In a recent article in MIT Technology Review, Francis de Souza, president of Illumina is quoted as saying 228,000 human genomes will be sequenced this year (2014). He further estimates that this number will double every 12 months to reach 1.6 million genomes by 2017. In a March blog post we extrapolated 400,000 genomes in 2015 by estimating the throughput of Illumina instruments in the market, HiSeq X Ten projects initiated on Genohub and large population sequencing projects starting in the UK and other countries. Pretty close to De Souza’s latest numbers.
80% of the genomes sequenced this year will be part of scientific research projects, making one wonder when ‘clinical genomes’ will be ready. To get there we’re going to either need greater throughput, higher coverage or lower costs. However, instead on focusing on reducing costs, Illumina is betting on simplified, targeted sequencing. According to De Souza, “It’s not clear you can get another order of magnitude out of this…people are saying the price is not the issue”. Rather than focusing on selling complex instruments, Illumina wants to become an everyday brand in hospitals. Illumina is actually in the process of simplifying their instruments and developing clinically relevant, targeted panels to be sold as FDA approved kits.
While targeted panels for research purposes are available today, most are not-regulated. Illumina believes regulation is a necessary step the FDA will have to take in order for targeted sequencing to become more popular in the clinic.
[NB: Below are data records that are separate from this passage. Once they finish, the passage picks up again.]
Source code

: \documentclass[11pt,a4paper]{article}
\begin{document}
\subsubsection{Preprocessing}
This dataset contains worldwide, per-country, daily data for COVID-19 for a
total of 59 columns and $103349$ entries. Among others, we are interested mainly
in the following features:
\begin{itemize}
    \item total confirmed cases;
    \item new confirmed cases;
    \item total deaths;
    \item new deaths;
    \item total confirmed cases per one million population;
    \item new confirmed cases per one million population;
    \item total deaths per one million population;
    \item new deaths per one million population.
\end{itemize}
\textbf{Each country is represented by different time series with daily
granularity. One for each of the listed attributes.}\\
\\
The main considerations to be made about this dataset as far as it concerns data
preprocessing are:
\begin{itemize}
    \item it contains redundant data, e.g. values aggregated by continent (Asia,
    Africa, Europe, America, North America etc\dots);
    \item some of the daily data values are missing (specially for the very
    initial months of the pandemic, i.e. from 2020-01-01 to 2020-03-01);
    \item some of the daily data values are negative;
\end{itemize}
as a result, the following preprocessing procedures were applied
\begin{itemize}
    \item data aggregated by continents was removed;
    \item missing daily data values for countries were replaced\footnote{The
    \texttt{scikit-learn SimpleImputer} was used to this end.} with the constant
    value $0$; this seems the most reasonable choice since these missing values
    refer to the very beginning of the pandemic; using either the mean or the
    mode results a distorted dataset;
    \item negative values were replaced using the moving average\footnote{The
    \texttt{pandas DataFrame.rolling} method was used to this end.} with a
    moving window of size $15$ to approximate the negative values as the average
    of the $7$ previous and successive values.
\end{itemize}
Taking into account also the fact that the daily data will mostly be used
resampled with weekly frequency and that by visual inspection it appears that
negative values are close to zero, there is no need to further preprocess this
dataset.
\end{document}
A fast track way to get there is to work with pharmaceutical companies who are in the business of getting approval from the FDA. Last month, Illumina said it was developing a universal NGS based oncology test with AstraZeneca, Janssen Biotech, and Sanofi for use as a companion diagnostic on it’s MiseqDX platform. Today, Thermo Fisher announced plans to develop NGS based tests for solid tumors on its Ion PGM Dx platform with Pfizer and GSK. At least in the short term future, it looks like targeted re-sequencing will be a mainstay in the clinic while research based WGS will guide targeted panel design.